Records contained in a dataset
────

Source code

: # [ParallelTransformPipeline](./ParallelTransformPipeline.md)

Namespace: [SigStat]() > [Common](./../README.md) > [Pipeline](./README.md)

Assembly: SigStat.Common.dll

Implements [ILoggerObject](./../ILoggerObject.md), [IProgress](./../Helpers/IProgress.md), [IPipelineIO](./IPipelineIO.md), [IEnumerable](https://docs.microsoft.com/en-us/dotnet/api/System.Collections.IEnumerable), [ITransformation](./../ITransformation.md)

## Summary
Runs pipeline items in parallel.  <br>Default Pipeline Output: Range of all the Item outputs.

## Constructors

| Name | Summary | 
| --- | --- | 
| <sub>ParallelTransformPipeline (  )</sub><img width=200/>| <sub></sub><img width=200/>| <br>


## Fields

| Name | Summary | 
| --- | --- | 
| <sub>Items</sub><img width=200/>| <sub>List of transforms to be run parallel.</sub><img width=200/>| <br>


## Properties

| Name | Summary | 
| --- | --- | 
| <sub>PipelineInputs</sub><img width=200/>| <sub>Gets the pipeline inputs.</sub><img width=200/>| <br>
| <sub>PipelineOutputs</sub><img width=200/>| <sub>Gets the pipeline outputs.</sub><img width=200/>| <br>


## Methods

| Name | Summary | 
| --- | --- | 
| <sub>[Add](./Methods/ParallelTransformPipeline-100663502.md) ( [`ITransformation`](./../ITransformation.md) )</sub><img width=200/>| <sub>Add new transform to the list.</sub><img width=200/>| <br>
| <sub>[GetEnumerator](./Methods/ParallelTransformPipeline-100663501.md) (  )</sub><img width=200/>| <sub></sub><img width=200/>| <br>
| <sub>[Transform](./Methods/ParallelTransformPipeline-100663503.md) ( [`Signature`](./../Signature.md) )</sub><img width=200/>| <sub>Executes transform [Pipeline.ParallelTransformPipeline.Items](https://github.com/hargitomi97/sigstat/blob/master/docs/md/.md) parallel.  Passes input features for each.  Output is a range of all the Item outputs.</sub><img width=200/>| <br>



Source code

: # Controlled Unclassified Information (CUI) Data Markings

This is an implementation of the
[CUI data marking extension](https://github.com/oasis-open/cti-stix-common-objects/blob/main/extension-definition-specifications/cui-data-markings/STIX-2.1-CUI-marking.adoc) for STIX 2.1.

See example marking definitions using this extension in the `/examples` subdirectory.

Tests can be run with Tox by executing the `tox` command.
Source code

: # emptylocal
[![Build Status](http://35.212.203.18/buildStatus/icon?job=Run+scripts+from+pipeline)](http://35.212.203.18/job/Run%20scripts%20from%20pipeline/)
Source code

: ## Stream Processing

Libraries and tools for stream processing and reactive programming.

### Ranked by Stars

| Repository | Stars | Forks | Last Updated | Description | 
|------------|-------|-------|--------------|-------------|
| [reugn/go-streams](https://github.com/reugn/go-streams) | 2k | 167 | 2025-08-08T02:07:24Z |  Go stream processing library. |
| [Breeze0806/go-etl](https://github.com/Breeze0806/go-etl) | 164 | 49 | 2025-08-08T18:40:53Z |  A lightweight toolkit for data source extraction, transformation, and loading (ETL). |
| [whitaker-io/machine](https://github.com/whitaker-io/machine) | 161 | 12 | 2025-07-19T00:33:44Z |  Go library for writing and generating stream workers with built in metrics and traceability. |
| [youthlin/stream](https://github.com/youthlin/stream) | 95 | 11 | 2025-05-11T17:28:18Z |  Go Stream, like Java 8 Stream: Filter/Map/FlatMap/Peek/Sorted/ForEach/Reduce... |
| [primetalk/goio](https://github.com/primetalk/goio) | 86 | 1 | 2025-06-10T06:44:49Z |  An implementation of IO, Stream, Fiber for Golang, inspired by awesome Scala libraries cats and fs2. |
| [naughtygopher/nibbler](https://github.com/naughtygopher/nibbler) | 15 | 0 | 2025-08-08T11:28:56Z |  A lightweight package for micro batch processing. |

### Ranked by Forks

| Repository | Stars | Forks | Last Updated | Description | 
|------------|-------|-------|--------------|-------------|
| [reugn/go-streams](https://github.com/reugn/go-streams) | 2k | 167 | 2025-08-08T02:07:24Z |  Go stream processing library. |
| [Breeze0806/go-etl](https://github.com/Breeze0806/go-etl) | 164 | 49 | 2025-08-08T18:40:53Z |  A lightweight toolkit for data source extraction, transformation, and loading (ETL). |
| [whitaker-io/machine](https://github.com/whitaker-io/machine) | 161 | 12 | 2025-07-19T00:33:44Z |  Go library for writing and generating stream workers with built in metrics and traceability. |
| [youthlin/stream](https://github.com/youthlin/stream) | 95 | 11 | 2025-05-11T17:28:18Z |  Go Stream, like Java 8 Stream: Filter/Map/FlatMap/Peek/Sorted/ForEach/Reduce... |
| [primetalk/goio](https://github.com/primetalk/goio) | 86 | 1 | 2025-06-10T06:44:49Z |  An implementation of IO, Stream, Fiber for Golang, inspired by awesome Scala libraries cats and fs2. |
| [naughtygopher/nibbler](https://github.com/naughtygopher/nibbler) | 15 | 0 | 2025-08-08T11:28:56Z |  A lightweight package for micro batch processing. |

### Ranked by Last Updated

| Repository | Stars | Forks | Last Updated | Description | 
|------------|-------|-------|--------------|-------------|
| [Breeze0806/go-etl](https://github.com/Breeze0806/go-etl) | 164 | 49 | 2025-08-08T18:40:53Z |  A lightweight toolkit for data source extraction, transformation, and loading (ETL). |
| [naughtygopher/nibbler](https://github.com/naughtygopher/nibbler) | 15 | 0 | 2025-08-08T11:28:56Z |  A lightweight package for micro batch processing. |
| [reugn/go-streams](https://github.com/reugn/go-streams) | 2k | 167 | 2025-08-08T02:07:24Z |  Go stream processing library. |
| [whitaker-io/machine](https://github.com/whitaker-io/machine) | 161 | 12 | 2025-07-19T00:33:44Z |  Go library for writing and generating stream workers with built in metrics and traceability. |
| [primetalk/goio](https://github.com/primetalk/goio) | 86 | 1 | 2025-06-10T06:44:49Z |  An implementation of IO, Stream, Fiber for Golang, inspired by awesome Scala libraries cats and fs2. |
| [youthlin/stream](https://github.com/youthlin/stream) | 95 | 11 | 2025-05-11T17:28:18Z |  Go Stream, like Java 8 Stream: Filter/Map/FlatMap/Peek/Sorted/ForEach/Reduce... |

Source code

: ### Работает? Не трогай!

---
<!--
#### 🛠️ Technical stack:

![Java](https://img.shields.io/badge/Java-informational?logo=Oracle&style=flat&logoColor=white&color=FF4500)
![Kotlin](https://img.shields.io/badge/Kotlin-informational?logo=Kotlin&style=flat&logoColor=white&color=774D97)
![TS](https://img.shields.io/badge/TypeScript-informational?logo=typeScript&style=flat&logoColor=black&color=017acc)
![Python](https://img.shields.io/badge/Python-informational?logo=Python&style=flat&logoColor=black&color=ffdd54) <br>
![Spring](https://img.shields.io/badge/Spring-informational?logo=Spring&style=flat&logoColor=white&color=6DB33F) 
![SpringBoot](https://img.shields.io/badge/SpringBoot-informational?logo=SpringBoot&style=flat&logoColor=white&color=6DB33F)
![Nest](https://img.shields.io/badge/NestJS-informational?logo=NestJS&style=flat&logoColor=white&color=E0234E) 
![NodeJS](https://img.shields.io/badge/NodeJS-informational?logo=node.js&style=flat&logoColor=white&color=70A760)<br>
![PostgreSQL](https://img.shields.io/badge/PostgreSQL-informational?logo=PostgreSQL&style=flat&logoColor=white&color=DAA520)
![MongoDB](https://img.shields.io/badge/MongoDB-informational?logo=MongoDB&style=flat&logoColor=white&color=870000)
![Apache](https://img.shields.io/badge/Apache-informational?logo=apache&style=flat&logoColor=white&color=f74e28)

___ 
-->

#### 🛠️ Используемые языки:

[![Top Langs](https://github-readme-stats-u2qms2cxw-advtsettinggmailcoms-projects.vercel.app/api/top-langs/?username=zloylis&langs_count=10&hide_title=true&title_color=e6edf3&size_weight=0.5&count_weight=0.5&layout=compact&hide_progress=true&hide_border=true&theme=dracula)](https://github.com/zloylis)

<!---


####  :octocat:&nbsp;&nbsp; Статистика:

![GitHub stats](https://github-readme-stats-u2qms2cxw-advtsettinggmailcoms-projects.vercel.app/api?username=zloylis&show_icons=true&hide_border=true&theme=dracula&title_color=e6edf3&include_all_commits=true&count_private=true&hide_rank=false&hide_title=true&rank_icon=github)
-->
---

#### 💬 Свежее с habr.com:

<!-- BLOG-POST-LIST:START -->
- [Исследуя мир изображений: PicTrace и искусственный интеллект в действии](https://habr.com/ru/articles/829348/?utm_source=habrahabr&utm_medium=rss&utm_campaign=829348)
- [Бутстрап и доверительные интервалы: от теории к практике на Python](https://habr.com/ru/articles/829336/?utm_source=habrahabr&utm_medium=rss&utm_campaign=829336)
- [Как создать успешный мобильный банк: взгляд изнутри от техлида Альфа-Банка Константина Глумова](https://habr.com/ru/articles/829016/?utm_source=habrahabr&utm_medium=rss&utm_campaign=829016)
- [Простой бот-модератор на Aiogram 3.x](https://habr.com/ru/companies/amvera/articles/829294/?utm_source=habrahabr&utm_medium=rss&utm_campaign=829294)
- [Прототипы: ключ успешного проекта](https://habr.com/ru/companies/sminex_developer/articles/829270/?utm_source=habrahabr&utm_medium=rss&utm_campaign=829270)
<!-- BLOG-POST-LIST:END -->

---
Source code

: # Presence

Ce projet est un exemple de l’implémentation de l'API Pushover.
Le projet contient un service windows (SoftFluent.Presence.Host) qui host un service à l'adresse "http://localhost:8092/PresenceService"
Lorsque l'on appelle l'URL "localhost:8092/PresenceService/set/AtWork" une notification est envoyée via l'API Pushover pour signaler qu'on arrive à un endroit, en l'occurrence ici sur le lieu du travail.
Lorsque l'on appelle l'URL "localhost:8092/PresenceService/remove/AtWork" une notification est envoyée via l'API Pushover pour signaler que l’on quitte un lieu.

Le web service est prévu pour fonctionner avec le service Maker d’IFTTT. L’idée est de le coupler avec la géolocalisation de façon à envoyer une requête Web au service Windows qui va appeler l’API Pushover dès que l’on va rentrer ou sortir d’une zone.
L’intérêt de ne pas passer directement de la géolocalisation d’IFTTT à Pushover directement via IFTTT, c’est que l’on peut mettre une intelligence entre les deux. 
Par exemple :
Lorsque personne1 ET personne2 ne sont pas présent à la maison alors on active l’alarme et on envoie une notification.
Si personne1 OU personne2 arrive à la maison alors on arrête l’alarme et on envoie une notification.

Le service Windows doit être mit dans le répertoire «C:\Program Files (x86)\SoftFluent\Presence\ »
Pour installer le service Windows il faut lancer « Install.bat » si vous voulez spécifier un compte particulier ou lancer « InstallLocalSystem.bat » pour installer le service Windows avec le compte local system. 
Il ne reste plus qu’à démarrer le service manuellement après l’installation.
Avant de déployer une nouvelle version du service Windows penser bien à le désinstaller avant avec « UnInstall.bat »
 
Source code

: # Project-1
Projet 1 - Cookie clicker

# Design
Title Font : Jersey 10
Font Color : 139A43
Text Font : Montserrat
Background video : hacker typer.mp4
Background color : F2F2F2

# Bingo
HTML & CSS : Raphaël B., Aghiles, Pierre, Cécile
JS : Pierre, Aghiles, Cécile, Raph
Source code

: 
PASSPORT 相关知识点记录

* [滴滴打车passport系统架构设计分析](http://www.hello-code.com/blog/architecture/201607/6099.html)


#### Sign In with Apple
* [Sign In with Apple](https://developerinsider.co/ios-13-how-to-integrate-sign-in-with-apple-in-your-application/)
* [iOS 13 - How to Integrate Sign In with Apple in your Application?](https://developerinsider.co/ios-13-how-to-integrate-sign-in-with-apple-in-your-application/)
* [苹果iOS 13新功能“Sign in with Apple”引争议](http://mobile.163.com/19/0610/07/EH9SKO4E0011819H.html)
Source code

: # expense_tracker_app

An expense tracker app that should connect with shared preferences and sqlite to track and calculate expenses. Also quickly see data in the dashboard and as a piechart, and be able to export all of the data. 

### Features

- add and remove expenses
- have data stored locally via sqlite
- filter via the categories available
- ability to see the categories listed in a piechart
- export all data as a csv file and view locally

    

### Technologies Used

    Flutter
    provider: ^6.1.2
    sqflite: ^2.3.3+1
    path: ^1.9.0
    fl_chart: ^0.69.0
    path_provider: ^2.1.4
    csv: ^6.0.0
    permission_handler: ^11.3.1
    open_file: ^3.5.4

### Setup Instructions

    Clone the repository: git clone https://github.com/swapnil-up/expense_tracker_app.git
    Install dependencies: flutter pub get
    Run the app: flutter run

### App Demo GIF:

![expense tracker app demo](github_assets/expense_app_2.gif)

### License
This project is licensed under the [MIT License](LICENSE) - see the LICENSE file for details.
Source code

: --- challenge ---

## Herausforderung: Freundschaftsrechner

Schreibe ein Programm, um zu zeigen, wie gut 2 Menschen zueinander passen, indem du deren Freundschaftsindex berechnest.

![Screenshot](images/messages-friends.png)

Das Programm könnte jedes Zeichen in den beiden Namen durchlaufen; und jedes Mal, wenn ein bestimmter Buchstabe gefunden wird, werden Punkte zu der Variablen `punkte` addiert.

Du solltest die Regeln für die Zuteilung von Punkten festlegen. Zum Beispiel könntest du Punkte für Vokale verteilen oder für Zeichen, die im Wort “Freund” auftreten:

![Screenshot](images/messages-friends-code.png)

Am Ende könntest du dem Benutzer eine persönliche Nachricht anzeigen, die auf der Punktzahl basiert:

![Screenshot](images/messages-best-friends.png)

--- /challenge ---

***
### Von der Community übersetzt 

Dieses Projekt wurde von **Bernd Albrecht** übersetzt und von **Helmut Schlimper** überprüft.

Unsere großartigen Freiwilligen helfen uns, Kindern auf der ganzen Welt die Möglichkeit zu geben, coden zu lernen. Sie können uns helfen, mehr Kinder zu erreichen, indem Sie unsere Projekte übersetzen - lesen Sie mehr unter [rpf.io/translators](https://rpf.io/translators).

────

▸ **Problem description**:
Quote in full each line from the top of the records above through the line with "Assembly: SigStat.Common.dll"; stop after that line.

▸ **Result for this exercise**:
Source code

: # [ParallelTransformPipeline](./ParallelTransformPipeline.md)

Namespace: [SigStat]() > [Common](./../README.md) > [Pipeline](./README.md)

Assembly: SigStat.Common.dll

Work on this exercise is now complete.